CAA section 113, found within Subchapter I, provides for criminal penalties for violations of certain prohibitions or requirements of the Act. One such criminal violation is knowingly tampering with any required “monitoring device or method,” which carries a potential two-year prison term. CAA section 202, found within Subchapter II, requires the installation of on-board diagnostic (OBD) systems in motor vehicles. These systems monitor virtually every component that can affect emission performance and alert the vehicle operator to malfunctions by illuminating the vehicle’s “check engine” light. Installing a so-called “defeat device” is often accompanied by tampering with these OBD systems so as to prevent them from recognizing that the vehicle or engine is functioning differently than originally designed and certified. In such situations, EPA has begun pursuing criminal penalties for installing aftermarket defeat devices, alleging that defendants have violated the Clean Air Act’s antitampering provision by tampering with a vehicle’s OBD system during the installation.
Arguments for and against EPA’s interpretation of section 113
EPA has asserted in court filings that the expansive language of the tampering provision simply means what it says: that it applies to “any” monitoring device required under any provision of the CAA, including OBD systems required by section 202 of the Act. (United States v. Jonathan Long No. 2:22-CR-00139 (E.D. Va. 2024). By contrast, defendants in these enforcement cases rely primarily on a structural argument claiming that because the criminal penalty provisions exist only in Subchapter I, criminal enforcement is limited to violations of the stationary source provisions found in that subchapter. This is buttressed by the fact that Subchapter II creates distinct civil penalties for this same conduct––the $2,500 fine. In the case of Jonathan Long, EPA ultimately prevailed, with Mr. Long pleading guilty to one count and currently set for sentencing in late April 2025.
Defendants further argue that OBD systems are not “monitoring devices” within the CAA’s meaning because they do not measure actual emissions, nor do they produce data or records that can be used to ensure compliance with the Act. EPA responds by referencing the ordinary meaning of the phrase, arguing that OBD systems fall squarely within the dictionary definition of “monitoring device.”
Federal district court opinions on the issue
In 2024, three federal district courts, in Washington, Missouri, and Virginia, took up this question of whether OBD tampering could be criminalized under section 113. Relying heavily on reasoning based on a textualist approach, all three courts answered in the affirmative. In the first of the three cases, United States v. Coiteux, the Western District of Washington determined that criminal sanctions facially apply to any person who tampers with any monitoring device required under the entire CAA, not merely Subchapter I. The court further concluded that OBD systems are monitoring devices for the purposes of the tampering provision, relying on the plain and ordinary meaning of those terms. In doing so, Judge Settle criticized the defendant’s argument, saying that she failed to “explain how an OBD could diagnose a problem with the emissions system without monitoring that system.” A jury subsequently convicted Coiteux on all counts. The defendants have filed an appeal with the U.S. Court of Appeals for the Ninth Circuit, U.S. v. Coiteux, No. 24-6945 (appeal docketed Nov. 15, 2024).
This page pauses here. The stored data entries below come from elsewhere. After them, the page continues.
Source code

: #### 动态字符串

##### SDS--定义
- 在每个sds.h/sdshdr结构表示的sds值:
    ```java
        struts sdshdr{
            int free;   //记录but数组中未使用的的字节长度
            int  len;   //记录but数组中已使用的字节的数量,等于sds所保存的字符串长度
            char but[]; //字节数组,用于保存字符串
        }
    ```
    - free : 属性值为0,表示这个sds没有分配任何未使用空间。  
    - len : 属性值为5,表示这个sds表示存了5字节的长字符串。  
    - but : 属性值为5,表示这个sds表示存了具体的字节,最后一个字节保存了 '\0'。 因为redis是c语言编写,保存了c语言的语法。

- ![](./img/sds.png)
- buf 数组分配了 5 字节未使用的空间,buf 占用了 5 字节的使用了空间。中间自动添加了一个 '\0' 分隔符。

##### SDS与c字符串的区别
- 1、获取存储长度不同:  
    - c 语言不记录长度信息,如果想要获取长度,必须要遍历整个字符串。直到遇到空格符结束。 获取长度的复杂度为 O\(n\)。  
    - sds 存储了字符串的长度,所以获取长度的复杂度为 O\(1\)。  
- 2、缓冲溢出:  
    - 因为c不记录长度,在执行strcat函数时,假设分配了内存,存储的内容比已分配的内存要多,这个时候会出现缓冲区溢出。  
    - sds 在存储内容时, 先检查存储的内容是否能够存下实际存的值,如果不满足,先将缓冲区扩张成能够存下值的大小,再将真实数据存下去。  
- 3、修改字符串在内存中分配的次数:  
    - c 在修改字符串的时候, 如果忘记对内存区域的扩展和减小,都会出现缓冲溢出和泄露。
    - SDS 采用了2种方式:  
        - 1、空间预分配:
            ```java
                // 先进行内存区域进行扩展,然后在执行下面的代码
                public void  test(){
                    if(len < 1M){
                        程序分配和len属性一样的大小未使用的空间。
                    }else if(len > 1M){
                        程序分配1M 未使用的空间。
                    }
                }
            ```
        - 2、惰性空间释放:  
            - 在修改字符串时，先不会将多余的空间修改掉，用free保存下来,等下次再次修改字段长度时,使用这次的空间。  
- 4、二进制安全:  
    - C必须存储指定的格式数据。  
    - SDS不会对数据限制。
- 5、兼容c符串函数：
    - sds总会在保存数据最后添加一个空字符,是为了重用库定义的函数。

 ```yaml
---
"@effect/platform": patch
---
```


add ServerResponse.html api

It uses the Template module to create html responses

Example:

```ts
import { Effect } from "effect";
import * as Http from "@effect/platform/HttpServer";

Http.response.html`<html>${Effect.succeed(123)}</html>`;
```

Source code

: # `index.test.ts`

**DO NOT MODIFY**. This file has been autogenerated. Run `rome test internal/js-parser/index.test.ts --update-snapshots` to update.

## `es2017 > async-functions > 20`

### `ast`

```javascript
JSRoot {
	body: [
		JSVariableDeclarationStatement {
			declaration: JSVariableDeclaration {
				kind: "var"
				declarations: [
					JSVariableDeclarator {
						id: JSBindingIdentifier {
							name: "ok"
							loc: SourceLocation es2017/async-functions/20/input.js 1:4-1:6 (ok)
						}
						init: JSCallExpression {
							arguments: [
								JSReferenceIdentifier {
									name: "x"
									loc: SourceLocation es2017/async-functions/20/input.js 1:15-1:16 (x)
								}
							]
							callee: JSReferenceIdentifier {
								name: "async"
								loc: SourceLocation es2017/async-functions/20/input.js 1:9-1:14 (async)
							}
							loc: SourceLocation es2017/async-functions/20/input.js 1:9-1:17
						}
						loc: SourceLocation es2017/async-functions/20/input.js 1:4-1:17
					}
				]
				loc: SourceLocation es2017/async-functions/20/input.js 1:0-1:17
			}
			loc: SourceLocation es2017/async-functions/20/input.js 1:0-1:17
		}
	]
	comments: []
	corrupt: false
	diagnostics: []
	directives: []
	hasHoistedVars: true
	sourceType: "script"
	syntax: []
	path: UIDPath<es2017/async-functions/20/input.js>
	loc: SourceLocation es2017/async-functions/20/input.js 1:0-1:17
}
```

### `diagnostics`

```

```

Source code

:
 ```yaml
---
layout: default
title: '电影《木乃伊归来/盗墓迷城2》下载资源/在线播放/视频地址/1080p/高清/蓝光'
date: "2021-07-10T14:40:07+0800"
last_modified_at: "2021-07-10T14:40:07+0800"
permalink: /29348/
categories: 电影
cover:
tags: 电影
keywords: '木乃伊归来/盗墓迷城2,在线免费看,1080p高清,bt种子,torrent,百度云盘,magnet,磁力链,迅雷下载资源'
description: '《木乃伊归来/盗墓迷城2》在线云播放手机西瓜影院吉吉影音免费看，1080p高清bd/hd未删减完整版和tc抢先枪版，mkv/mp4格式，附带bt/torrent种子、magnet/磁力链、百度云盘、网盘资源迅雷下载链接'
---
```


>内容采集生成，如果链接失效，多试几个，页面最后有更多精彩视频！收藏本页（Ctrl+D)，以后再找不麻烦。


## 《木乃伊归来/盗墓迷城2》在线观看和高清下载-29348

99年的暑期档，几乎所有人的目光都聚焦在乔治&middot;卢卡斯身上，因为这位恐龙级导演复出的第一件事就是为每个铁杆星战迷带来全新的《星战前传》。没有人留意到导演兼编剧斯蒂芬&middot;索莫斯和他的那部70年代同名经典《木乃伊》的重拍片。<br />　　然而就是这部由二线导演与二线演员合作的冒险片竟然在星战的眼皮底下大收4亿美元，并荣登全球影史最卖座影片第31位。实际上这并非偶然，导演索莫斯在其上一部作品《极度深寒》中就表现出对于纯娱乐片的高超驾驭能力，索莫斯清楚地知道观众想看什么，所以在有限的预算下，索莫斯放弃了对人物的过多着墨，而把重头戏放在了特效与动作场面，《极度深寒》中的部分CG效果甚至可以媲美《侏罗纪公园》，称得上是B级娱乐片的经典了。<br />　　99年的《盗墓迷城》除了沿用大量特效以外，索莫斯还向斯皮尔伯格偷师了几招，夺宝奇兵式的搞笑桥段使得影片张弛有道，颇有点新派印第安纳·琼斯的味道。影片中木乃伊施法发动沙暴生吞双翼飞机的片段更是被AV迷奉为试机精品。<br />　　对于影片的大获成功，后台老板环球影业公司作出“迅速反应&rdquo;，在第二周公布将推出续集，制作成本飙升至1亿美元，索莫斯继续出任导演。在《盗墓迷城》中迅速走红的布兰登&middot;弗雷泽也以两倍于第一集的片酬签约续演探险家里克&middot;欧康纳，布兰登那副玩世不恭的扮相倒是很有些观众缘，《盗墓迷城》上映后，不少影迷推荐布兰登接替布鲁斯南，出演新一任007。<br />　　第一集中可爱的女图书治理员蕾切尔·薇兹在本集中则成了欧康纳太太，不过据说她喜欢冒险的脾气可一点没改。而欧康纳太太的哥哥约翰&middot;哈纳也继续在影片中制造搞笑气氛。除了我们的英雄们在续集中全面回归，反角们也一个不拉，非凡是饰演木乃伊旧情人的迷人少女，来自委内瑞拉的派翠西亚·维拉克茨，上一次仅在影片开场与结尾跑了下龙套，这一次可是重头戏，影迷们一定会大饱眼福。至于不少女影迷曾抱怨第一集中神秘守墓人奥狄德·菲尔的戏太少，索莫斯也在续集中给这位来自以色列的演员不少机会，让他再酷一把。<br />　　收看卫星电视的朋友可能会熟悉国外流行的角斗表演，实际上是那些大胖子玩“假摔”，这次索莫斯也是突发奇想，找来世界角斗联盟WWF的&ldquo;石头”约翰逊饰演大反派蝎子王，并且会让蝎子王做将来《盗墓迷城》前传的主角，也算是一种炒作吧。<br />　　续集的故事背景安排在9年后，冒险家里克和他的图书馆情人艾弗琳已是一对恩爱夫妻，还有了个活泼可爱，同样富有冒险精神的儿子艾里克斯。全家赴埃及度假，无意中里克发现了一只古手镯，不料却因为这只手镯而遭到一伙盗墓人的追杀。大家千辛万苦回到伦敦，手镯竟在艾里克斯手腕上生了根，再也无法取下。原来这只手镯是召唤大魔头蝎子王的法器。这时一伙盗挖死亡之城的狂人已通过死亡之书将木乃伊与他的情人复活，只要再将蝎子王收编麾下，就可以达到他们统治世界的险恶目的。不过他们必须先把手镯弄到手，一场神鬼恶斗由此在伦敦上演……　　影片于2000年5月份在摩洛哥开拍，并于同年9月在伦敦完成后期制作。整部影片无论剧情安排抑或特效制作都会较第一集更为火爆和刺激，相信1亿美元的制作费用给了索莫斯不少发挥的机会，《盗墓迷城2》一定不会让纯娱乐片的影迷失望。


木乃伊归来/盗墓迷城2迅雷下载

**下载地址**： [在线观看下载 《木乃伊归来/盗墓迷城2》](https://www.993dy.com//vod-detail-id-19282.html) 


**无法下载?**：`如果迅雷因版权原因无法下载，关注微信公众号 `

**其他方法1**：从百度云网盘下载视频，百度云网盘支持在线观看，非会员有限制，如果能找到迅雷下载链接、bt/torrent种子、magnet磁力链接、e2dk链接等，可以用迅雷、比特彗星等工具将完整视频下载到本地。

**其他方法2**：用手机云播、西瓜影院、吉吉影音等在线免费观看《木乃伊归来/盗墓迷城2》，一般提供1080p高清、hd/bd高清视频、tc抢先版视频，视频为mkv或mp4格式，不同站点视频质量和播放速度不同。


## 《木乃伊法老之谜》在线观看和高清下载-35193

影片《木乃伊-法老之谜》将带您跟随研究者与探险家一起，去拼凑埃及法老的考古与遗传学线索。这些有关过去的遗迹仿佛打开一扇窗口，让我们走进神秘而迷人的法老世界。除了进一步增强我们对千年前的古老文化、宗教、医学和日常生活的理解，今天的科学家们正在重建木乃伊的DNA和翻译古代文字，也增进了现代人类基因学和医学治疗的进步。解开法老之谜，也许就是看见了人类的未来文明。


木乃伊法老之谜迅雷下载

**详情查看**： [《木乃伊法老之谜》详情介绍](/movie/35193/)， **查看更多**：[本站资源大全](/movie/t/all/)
The Eastern District of Missouri adopted the Coiteux court’s reasoning in a ruling on a motion in limine in United States v. Carroll. The defendants in that case claimed that, because the Clean Air Act uses the phrases “diagnostic systems” and “monitoring devices” in different places, Congress envisioned a difference in meaning. The court was not convinced, once again relying on the plain meaning of the phrase—monitoring device. In August 2024 a jury found defendant Christopher Lee Carroll, who allegedly used defeat devices guilty of device tampering. In February 2025 the Court sentenced Carroll to nine years in prison and to pay $3 million in restitution.
The Eastern District of Virginia addressed the plain language argument directly in United States v. Long . Judge Gibney quoted the Supreme Court in saying that “[i]n statutory interpretation disputes, a court’s proper starting point lies in a careful examination of the ordinary meaning and structure of the law itself.” “Where[] . . . that examination yields a clear answer, judges must stop.” Accordingly, the court once again found that the plain language yielded a clear answer: that the tampering provision applies to monitoring devices required under any part of the Clean CAA, including tampering with OBD systems. Long subsequently pleaded guilty.
Looking ahead
The Coiteux decision has since been appealed to the Ninth Circuit, so it remains to be seen whether the Court of Appeals will agree with the District Court’s plain language reading of the statute. One can anticipate that they will. There has been a judicial trend toward textualist statutory interpretation at the Supreme Court level in the past several decades, and that trend has trickled down into the Courts of Appeals. As Justice Gorsuch said in 2020, “[o]nly the written word is the law[.]” Accordingly, that sentiment is likely to prevail as these OBD tampering cases continue to be litigated. However, with the Trump administration launching aggressive rollbacks of pollution prevention and climate change–related rules, it remains unclear as to whether the new EPA will continue to prioritize combatting defeat devices on vehicles and will utilize this prosecution strategy in doing so.